Content starts

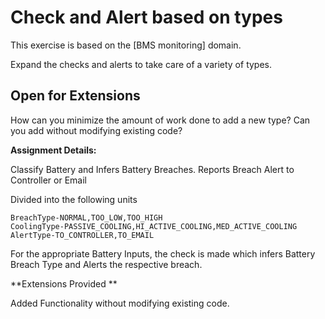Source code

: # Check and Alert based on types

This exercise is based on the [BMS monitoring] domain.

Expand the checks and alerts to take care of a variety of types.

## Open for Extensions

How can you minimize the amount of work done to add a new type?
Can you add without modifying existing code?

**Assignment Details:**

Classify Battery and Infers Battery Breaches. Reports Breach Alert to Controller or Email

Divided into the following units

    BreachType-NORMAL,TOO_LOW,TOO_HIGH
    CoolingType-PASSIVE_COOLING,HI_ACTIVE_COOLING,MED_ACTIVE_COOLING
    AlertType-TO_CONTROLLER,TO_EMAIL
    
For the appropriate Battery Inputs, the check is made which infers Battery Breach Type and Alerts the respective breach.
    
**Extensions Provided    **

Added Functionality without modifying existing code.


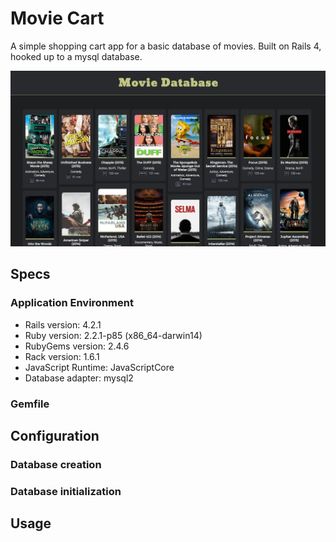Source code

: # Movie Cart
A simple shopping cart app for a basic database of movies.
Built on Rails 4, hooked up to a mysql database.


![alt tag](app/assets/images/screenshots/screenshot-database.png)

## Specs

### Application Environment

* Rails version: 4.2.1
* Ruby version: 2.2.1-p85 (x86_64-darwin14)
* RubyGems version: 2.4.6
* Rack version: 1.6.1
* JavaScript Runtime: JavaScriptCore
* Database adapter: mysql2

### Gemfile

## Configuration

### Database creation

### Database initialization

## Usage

Content ends
Content starts

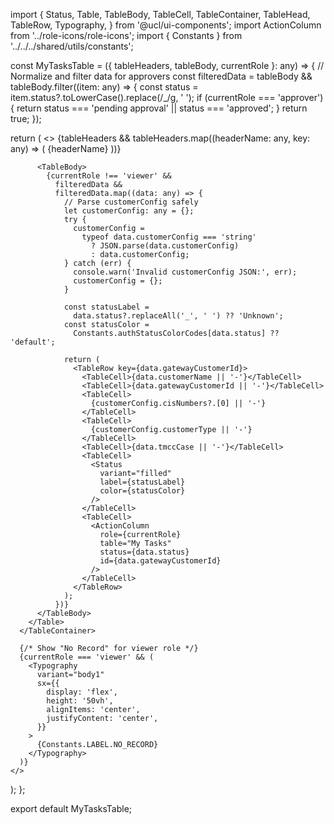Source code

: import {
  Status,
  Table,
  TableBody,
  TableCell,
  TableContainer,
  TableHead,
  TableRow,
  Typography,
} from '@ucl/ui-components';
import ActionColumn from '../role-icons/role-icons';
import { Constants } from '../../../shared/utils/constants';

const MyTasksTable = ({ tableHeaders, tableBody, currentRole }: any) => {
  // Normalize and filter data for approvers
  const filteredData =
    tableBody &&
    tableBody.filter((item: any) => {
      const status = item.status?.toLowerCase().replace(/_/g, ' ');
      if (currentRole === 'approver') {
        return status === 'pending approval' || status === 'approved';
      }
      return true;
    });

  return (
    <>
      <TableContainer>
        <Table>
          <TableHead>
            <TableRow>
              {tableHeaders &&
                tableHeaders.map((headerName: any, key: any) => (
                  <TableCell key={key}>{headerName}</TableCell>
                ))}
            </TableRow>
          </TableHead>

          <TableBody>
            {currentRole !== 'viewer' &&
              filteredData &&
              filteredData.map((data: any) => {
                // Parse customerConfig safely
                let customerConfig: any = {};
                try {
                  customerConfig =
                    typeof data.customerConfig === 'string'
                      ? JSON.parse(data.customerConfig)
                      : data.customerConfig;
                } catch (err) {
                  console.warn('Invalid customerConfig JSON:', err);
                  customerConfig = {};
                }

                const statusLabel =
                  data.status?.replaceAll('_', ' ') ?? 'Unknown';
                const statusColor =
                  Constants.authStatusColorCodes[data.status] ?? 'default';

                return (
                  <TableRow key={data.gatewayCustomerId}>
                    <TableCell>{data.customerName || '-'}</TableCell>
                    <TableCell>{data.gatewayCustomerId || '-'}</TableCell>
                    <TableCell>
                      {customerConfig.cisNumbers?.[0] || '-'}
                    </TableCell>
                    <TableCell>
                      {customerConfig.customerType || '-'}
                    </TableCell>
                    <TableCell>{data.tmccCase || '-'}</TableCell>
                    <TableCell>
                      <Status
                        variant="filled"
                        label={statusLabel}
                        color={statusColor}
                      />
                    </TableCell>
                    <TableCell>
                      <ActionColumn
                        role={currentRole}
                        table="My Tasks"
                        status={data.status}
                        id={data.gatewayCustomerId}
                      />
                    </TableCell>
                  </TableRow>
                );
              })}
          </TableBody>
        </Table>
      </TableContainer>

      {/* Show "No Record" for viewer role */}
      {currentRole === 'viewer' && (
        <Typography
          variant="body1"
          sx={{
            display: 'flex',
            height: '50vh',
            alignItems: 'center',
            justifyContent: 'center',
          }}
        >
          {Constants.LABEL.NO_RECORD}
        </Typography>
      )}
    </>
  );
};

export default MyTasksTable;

Content ends

Exercise:
Whenever a line in the records above contains the string "statusLabel", copy that line.

Result below:
                const statusLabel =
                        label={statusLabel}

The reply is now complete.